What was going on in Japan at the time? Executives at Toyota foresaw a Japanese ‘motorization boom’ with the realization that families were moving to the suburbs. The need for family cars was going to explode.
Other factors in Japan in this era included the burgeoning television and the advertising dollars moving towards it rather than newspaper.
According to Toyota’s Global website, everyone was thinking about the three Cs (air-conditioning, colour TV and cars).
The prescient thinking of Toyota executives brought about the construction of a sprawling plant in Takaoka which would be solely dedicated to the manufacture of the Corolla, at a rate of 30,000 per month. Shocking! said the media, considering Toyota was building 50,000 vehicles total per month.
The first-generation Corolla went on sale in November of 1966. The sub-compact was technologically advanced for its time. A floor-shift transmission inspired by European vehicles, for example, as opposed to the standard column shifter, was a first for Japan and Toyota. They saw it as a requirement for the coming ‘highway age.’

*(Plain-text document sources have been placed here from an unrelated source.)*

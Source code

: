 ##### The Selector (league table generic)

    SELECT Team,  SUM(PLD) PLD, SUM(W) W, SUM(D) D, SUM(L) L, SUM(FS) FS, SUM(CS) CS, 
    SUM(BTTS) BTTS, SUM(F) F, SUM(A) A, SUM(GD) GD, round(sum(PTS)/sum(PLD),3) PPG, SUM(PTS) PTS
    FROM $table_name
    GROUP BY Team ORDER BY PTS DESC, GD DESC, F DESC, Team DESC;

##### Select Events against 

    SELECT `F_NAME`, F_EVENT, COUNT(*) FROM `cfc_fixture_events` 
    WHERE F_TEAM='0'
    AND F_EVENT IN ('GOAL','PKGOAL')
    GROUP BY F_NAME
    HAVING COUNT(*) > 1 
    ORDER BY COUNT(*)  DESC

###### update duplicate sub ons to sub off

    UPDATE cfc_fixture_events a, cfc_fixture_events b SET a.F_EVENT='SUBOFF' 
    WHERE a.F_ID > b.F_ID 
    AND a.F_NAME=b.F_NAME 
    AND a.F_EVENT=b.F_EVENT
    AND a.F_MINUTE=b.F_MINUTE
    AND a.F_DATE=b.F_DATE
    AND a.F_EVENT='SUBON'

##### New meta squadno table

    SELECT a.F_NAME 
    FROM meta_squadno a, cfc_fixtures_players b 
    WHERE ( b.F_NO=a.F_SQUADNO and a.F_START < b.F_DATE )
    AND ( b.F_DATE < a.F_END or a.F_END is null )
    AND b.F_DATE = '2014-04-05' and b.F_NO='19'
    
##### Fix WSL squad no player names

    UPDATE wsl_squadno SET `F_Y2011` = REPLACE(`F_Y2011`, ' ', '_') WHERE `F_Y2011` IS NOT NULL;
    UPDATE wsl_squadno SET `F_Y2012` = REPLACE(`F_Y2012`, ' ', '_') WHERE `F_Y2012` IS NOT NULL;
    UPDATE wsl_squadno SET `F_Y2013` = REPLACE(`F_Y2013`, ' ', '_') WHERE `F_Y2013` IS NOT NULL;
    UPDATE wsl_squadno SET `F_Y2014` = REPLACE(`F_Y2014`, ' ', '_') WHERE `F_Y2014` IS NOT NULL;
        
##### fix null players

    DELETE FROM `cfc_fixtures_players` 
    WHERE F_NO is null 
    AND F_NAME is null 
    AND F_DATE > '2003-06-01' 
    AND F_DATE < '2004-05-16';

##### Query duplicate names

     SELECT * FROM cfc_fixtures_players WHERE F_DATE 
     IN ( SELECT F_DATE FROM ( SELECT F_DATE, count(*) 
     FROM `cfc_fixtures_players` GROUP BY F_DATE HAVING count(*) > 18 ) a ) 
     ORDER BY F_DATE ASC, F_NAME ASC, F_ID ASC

Also a first in Japan, the Corolla had a MacPherson strut front suspension which lightened the vehicle and lowered manufacturing costs.
Tatsuo Hasegawa, known as the Father of the Corolla, foresaw the globalization of his ‘creation’ and wanted the vehicle to live up to its responsibility to bring happiness and well-being to ‘everyone on Earth’.
By 1974, at the ripe old age of eight years, it had become the best-selling car in the world and has remained at or near the top, fighting it out with that other global happy car, the Volkswagen Beetle, finally winning in 1997, when the Corolla became the best-selling nameplate in the world, surpassing the Beetle.
In July of 2013, Toyota reached the milestone of 40 million Corollas sold over eleven generations. Today, over 43 million have been sold in more than 150 countries around the world.
No wonder I feel a bit in awe about driving the Corolla, although I’m sure the experience would be much different than if I were tooling about town in the original.
The version I’m driving today is the SE, which is the best-equipped of the six models offered. It’s starting price is $21,290 and all the options bring the total MSRP to $26,928.47.
The sporty-looking compact is powered by a 1.8-litre four-cylinder engine with a continuously variable transmission. I’m not usually a fan of the droning CVT but Toyota does a good job of having the transmission mimic shifting so the drone is not apparent.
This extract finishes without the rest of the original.